That wasn’t really an answer and I thought Meaty knew it. “Like they took care of me?” I looked down at my badge. What would I have done if Shawn’s grandfather’s crazy-ass ghost hadn’t been around? I’d have died, that’s what. And it wouldn’t have mattered, and no one would have cared. The adrenaline I’d been running on ebbed and I leaned back exhaustedly against the bathroom door. Meaty clapped my shoulder with one mighty hand.

“You’re tired. Get some rest. Charge nurse orders. ”

Gina nodded. “We’ll see you when you come back on. ”

“All right. ” I gulped and nodded and opened the bathroom door. I closed it behind me and stood in front of the mirror as I heard them leave the hall, still chatting among themselves. Then I heard one polite knock.

“I’m in here!” I said and went for the lock. Stupid day shift—

“I’m not coming in. ” I heard Charles’s voice from the outside. “I just wanted to tell you they were wrong. ”

I looked at myself in the mirror—my hair was sticking out of my ponytail at improbable angles and I had sallow circles beneath both my eyes. I looked like I’d seen my own ghost, because maybe I had. Somewhere inside of me, a small part of myself had been deflated. And like a helium balloon that’d lost too much air, I couldn’t kick it aloft again.

“They’re wrong, Edie. Whatever the Shadows showed you or told you—they’re not even human besides. They’re liars. They lie. Okay?”

I nodded at myself in the mirror.

“Okay?” Charles asked again from outside.

“Yeah. Of course,” I said. And then I ran the water loudly, so he couldn’t question me anymore.

* * *

I sat in my parking lot after driving home, knowing that I’d been cursed with a day wind—the activities of the previous evening had wound me past exhaustion and back into wakefulness again. So I decided to pre-spend my next paycheck by going to the pawn shop and retrieving my dining room set.

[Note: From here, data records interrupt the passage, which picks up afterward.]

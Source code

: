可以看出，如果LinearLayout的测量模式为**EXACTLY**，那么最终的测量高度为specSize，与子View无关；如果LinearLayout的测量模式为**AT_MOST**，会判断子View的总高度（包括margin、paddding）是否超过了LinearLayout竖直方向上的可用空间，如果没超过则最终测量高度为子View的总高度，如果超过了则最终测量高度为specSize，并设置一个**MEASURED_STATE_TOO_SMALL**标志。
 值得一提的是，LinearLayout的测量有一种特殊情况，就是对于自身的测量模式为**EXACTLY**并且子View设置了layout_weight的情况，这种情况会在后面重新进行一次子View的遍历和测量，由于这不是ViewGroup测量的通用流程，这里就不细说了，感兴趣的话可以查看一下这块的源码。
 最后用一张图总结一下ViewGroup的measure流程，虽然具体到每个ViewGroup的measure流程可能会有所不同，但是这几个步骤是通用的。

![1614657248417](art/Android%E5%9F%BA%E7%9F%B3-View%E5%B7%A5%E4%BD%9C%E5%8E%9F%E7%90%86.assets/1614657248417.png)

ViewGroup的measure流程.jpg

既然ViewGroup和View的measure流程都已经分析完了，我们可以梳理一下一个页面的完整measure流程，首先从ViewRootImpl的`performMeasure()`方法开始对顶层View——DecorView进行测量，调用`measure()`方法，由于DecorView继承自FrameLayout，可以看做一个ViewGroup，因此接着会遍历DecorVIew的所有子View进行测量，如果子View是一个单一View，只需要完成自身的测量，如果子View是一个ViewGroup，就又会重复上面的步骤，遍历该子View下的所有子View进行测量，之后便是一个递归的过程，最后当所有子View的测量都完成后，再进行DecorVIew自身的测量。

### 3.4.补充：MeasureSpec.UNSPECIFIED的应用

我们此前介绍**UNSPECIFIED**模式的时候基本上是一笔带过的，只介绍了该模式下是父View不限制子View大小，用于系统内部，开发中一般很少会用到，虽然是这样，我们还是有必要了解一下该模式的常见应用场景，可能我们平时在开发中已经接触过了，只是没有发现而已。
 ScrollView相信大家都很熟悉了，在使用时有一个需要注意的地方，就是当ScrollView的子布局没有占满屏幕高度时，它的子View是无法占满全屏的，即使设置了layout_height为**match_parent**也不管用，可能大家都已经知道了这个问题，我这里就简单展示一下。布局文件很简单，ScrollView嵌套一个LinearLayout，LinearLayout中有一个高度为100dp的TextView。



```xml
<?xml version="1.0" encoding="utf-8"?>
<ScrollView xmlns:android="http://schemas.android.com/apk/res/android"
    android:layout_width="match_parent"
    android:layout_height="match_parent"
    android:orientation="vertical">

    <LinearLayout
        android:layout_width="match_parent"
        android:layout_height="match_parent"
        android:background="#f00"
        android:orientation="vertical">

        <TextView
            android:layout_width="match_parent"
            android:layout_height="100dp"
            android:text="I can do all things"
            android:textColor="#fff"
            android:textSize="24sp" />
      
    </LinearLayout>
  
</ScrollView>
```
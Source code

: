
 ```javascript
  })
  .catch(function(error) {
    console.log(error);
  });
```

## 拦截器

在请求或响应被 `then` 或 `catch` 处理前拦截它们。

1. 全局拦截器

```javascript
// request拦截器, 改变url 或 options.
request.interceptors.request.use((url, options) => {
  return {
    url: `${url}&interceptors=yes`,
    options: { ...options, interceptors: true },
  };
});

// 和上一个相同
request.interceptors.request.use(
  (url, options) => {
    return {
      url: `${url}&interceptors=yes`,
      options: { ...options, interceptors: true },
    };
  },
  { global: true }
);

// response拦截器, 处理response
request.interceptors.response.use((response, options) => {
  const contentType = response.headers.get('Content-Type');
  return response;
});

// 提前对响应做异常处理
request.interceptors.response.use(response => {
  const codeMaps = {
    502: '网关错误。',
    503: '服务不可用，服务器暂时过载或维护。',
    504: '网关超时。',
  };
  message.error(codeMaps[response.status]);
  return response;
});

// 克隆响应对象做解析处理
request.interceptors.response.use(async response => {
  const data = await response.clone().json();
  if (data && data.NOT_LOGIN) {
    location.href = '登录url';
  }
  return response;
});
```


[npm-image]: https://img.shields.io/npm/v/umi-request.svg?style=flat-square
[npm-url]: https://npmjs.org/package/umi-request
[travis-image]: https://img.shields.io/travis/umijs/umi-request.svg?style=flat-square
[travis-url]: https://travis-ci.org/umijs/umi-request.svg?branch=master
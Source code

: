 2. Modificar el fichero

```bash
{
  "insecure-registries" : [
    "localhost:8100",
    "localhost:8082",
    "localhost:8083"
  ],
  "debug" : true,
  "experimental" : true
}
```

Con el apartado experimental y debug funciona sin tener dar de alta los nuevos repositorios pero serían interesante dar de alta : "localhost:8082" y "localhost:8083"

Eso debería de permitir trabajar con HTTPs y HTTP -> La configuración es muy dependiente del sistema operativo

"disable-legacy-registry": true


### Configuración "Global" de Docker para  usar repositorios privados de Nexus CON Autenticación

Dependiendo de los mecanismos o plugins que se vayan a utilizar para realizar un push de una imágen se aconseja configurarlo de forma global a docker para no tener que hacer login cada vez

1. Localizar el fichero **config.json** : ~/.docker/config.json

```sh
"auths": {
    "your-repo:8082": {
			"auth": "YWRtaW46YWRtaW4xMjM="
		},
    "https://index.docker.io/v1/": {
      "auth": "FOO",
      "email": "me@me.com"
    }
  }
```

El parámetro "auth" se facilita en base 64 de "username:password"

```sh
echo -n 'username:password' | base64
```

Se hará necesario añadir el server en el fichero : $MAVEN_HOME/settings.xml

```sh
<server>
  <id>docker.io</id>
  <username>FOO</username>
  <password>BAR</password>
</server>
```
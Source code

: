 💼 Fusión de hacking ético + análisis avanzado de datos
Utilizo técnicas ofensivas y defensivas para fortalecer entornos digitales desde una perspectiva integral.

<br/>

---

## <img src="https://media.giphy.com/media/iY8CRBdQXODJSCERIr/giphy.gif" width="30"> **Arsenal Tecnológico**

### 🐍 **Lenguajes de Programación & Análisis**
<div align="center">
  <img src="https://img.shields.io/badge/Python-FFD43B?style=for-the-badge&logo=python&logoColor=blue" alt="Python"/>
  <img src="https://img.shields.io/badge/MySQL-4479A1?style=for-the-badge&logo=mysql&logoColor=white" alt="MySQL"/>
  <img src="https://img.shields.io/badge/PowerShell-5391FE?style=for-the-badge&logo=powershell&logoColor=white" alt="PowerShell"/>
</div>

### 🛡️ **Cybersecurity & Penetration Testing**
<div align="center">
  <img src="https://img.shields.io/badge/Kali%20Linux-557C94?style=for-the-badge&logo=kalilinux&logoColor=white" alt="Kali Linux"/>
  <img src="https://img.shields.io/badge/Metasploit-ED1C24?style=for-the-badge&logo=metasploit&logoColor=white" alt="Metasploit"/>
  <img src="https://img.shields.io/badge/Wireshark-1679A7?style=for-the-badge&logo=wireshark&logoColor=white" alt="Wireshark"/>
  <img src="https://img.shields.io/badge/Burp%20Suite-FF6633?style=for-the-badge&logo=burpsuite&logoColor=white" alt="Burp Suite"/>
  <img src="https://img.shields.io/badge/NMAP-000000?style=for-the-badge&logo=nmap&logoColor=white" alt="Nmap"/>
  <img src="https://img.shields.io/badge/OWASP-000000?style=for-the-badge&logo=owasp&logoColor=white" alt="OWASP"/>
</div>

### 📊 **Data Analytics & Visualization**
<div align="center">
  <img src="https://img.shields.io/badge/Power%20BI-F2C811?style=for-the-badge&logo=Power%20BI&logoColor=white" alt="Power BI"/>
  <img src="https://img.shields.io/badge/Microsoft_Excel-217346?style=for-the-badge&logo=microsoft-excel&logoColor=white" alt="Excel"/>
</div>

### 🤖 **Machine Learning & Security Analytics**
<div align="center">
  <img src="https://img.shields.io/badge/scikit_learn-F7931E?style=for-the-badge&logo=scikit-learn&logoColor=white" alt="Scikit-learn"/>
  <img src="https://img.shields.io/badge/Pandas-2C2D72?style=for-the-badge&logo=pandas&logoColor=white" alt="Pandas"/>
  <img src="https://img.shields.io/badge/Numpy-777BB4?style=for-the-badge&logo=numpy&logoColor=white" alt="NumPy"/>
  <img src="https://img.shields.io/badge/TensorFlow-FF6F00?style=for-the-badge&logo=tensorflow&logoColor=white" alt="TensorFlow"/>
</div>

I went to the place nearest my house, doubting that Jake’d bother to go much farther. I was drawn to a small chest of “fine” jewelry, before noticing a large rack of guns. Between the weapons and the smell, I decided it wasn’t the kind of place you wanted to sneak up on anyone in. “Hello?”

A man lumbered out. He’d been making a deposit on his scotch belly, judging by his breath. “What’re you selling?” he asked.

“I’m looking for a dining room set. A guy brought it by last week. He said I could still buy it back?”

The proprietor stared up at the ceiling for a moment, ignoring me. I followed his gaze, expecting to see a security camera, but found a diligent spider instead. “Fucking exterminator—”

“My table? And four chairs? Wood, metal, and glass?” I gestured to indicate the space they might have taken up, were they still in my possession. “Carved legs?”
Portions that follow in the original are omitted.